Israel Numismatic Research
- Discipline: Numismatics
- Language: English
- Edited by: Donald T. Ariel, Danny Syon

Publication details
- History: 2006–present
- Publisher: Israel Numismatic Society (Israel)
- Frequency: Yearly

Standard abbreviations
- ISO 4: Isr. Numis. Res.

Indexing
- ISSN: 1565-8449

Links
- Journal homepage; Online access;

= Israel Numismatic Research =

Journal

Israel Numismatic Research (INR) is an annual peer-reviewed numismatics journal of the Israel Numismatic Society (INS). The journal was established in 2006. INR includes articles primarily relating to coins circulating in the southern Levant in antiquity until the medieval period. The journal is a successor to earlier publications from the INS.

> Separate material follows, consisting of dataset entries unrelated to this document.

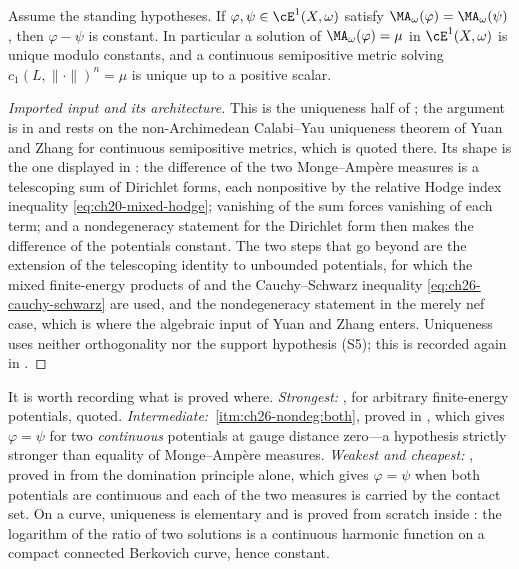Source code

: \begin{theorem}
\label{thm:ch29-uniqueness}
Assume the standing hypotheses.  If
\(\varphi,\psi\in\cE^1(X,\omega)\) satisfy
\(\MA_\omega(\varphi)=\MA_\omega(\psi)\), then \(\varphi-\psi\) is
constant.  In particular a solution of \(\MA_\omega(\varphi)=\mu\) in
\(\cE^1(X,\omega)\) is unique modulo constants, and a continuous
semipositive metric solving \(c_1(L,\lVert\cdot\rVert)^n=\mu\) is unique up
to a positive scalar.
\end{theorem}

\begin{proof}[Imported input and its architecture]
This is the uniqueness half of \cite[Theorem~A]{BFJ15}; the argument is in
\cite[\S8]{BFJ15} and rests on the non-Archimedean Calabi--Yau uniqueness
theorem of Yuan and Zhang for continuous semipositive metrics, which is
quoted there.  Its shape is the one displayed in
: the difference of the two
Monge--Amp\`ere measures is a telescoping sum of Dirichlet forms, each
nonpositive by the relative Hodge index inequality
\eqref{eq:ch20-mixed-hodge}; vanishing of the sum forces vanishing of each
term; and a nondegeneracy statement for the Dirichlet form then makes the
difference of the potentials constant.  The two steps that go beyond
 are the extension of the telescoping
identity to unbounded potentials, for which the mixed finite-energy
products of  and the Cauchy--Schwarz inequality
\eqref{eq:ch26-cauchy-schwarz} are used, and the nondegeneracy statement in
the merely nef case, which is where the algebraic input of Yuan and Zhang
enters.  Uniqueness uses neither orthogonality nor the support hypothesis
\textup{(S5)}; this is recorded again in
.
\end{proof}

\begin{remark}
\label{rem:ch29-uniqueness-ladder}
It is worth recording what is proved where.  \emph{Strongest:}
, for arbitrary finite-energy potentials, quoted.
\emph{Intermediate:} \,\cref{itm:ch26-nondeg:both},
proved in , which gives \(\varphi=\psi\) for two
\emph{continuous} potentials at gauge distance zero---a hypothesis strictly
stronger than equality of Monge--Amp\`ere measures.  \emph{Weakest and
cheapest:} , proved in
 from the domination principle alone, which gives
\(\varphi=\psi\) when both potentials are continuous and each of the two
measures is carried by the contact set.  On a curve, uniqueness is
elementary and is proved from scratch inside
: the logarithm of the ratio of
two solutions is a continuous harmonic function on a compact connected
Berkovich curve, hence constant.
\end{remark}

François de Callataÿ describes INR as conforming to "a high standard," and of "national" significance as a numismatic journal. INR is an important venue for the publication of hoards found in the Southern Levant.

In 2020, INR received the Shekel Prize for "best book published in 2019" from the American Israel Numismatic Association, with numismatist David Hendin describing the journal as "world-class." INR is counted as one of the eight archaeological journals in the Israeli journal index of Prof. Israel Hanukoglu.